New ICP staffing ratio will be discussed

Another hot topic of discussion that will be put to the panel is infection control department staffing. The guideline for staffing infection control programs traditionally has been one ICP for every 250 acute care beds, but a recently published study indicates the ratio should be approximately one ICP per 100 licensed beds under current conditions in health care.3

"I think this study is obviously something we would put in front of the task force and see if [it has] specific recommendations for any kind of changes in the approach that we should take," Schyve says. The Joint Commission has emphasized in its standards that infection control programs should be adequately staffed, but has never required a specific ratio or formula, he adds. "One of the issues that we always have to take into account is the differences in organizations and patient mix," he says. "That’s one reason why we have concluded that hard-and-fast staffing ratios — say for nurses — are not the best way to approach staffing effectiveness."

Staffing, in general, increasingly is being linked to the patient safety issue and could become an issue for infection control departments as well.
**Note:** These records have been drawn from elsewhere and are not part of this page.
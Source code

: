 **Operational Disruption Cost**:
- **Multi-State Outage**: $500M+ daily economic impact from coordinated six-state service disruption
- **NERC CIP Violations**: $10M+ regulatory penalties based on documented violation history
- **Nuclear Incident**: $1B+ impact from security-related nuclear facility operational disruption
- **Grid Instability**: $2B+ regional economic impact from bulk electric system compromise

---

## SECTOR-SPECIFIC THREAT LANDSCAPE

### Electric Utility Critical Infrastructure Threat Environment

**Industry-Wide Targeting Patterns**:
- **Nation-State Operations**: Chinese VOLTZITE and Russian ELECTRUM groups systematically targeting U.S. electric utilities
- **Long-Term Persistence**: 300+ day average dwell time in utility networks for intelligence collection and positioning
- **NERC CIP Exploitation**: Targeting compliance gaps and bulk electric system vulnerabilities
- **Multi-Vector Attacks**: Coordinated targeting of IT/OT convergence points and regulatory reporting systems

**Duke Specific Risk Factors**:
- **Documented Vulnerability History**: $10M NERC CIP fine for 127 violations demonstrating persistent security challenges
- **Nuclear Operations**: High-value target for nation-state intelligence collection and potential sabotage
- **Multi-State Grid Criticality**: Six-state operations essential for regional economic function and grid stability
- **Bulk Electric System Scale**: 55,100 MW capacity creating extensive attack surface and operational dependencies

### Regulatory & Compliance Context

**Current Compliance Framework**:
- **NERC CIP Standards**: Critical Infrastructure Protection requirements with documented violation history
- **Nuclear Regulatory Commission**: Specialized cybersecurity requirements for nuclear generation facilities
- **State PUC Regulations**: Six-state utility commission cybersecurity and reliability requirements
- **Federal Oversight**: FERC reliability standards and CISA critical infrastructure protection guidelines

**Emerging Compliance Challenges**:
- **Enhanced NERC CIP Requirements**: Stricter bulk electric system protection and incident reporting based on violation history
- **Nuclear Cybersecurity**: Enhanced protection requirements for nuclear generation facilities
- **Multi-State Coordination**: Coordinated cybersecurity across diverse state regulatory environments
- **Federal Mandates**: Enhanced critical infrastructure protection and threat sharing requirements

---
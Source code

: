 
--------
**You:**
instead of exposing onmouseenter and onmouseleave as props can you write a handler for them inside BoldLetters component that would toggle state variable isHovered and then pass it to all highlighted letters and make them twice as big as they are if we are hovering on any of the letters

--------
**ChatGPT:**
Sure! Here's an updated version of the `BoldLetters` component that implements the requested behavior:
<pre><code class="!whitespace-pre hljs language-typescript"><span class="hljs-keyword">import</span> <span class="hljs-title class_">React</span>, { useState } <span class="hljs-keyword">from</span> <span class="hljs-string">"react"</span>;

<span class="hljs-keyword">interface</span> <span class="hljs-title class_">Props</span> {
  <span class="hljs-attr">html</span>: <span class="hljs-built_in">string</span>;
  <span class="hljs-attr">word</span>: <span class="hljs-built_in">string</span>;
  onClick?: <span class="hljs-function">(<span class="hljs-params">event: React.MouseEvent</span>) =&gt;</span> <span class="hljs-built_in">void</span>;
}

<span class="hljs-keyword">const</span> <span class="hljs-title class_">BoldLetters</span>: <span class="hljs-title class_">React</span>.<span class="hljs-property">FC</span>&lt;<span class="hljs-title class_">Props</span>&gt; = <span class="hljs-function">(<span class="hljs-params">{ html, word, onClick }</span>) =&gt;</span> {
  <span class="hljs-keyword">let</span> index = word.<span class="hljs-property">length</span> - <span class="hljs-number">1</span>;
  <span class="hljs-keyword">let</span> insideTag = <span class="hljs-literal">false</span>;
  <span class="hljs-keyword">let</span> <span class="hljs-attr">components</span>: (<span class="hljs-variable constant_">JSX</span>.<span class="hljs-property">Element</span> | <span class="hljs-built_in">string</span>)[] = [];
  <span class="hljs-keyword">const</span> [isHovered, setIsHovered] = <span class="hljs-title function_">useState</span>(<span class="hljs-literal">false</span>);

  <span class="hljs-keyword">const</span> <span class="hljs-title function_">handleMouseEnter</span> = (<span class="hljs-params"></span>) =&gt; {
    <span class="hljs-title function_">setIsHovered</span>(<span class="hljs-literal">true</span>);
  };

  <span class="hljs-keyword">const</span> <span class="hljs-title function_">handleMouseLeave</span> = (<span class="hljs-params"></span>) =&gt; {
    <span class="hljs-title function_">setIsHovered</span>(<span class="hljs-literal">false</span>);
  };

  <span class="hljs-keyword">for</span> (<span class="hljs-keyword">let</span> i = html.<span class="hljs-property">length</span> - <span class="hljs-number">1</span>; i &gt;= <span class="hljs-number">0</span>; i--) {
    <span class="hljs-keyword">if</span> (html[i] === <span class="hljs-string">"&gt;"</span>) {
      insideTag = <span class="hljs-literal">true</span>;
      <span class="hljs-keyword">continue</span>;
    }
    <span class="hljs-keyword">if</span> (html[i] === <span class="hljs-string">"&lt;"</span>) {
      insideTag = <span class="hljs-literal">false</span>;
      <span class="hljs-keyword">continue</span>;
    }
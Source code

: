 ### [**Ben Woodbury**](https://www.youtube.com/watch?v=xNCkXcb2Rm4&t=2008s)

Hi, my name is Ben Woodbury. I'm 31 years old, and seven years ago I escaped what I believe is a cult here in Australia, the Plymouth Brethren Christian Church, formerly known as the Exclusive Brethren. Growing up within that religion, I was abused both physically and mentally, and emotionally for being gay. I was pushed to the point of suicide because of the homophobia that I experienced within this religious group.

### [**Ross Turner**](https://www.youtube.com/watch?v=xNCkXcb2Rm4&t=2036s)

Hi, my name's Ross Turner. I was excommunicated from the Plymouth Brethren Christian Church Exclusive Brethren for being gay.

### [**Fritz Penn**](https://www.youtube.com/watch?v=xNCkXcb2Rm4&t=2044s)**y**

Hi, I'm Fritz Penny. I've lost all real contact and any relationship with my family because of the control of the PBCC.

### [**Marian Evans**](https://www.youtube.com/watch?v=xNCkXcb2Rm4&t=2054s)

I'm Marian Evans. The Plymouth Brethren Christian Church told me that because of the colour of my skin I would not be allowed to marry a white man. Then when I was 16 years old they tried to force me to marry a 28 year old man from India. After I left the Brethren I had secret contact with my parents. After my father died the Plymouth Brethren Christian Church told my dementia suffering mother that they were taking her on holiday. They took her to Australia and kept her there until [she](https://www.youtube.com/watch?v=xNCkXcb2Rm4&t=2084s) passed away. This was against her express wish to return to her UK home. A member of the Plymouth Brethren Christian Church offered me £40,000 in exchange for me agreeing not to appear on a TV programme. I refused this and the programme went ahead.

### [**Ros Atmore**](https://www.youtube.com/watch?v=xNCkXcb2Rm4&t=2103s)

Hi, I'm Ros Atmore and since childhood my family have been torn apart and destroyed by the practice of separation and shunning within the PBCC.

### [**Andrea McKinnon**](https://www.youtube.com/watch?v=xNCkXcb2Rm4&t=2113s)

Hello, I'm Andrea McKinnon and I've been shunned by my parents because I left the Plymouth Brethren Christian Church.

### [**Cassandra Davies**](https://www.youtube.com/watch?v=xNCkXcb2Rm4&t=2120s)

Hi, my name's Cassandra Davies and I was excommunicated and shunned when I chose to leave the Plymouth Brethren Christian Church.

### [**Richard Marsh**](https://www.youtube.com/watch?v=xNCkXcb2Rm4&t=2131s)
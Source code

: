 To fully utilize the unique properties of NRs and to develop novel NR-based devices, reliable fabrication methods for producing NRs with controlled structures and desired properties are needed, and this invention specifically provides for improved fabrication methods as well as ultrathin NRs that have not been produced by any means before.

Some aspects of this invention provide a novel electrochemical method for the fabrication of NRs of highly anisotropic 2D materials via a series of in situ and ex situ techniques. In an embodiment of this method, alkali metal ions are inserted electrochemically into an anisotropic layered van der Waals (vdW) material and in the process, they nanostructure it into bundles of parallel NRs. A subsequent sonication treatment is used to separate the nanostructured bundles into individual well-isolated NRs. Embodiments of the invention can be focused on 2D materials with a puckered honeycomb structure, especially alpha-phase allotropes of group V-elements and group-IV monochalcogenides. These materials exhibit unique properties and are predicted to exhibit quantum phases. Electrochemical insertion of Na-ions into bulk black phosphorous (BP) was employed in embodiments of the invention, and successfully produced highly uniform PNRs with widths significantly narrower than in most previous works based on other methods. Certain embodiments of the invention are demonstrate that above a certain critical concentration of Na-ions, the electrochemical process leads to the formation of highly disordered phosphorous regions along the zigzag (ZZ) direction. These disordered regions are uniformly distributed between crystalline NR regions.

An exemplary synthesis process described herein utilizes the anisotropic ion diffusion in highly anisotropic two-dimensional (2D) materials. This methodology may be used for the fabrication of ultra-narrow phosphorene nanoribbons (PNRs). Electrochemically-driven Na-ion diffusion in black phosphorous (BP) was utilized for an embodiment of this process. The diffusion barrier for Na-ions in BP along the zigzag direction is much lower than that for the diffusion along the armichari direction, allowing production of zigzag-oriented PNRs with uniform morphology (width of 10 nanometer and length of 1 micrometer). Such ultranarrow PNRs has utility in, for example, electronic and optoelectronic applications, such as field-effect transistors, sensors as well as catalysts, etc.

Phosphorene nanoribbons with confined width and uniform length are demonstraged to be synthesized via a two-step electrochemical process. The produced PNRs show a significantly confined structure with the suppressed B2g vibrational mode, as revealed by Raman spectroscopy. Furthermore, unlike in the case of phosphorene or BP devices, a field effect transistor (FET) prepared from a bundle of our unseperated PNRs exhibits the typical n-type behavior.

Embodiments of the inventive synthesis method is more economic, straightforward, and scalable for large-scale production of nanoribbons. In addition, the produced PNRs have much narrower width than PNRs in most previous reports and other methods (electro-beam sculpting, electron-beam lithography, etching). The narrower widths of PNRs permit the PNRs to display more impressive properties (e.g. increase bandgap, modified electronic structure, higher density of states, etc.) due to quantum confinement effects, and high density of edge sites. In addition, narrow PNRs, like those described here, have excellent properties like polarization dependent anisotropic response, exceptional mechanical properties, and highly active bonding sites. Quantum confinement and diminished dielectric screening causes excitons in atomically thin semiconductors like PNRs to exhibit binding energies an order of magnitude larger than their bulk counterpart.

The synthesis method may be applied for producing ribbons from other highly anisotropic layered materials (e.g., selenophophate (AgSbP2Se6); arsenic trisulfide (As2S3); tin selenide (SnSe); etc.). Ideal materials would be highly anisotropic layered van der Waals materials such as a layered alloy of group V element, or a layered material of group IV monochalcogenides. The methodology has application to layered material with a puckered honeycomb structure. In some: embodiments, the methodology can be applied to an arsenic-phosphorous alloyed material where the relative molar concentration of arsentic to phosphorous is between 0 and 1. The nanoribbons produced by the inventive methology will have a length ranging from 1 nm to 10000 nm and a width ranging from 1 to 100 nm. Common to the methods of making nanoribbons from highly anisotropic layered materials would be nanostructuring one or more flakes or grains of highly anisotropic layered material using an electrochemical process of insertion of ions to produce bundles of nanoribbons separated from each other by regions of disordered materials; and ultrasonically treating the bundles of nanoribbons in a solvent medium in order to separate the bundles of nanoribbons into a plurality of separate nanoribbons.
The Joint Commission — in its response to the Tribune — cited the need for public policy-makers to provide "adequate resources to support safe and effective health care delivery."

The Joint Commission does not have a firm timeline on when the infection control committee will report its findings or recommendations, but in the interim, the organization will move ahead with is Shared Vision changes. "Because of the major revisions in the Shared Vision/New Pathways, we want to have those published and in the field by about mid-2003, so [health care organizations] have plenty of time to get used to them," he says. Any revisions of infection control issues based on the task force discussion will be added at a later date. In addition to infection control, two other areas — medical staff standards and information management — also are under revision with an eye toward the new standards in 2004.

(Editor’s note: To help ICPs understand and comply with ongoing changes by the Joint Commission, Hospital Infection Control will begin publishing a free new quarterly supplement. Look for the first issue of JCAHO Update for Infection Control in your February 2003 issue of HIC.)


1. Gerberding JL. Hospital-onset infections: A patient safety issue. Ann Intern Med 2002; 137:665-670.

2. Berens MJ, Japsen B. Patients suffer as agency shields troubled hospitals: Clean bills of health are awarded despite deaths, infection outbreaks. Chicago Tribune, Nov. 10, 2002.

3. O’Boyle C, Jackson M, Henly SJ. Staffing requirements for infection control programs in U.S. health care facilities: Delphi project. Am J Infect Control October 2002; 30.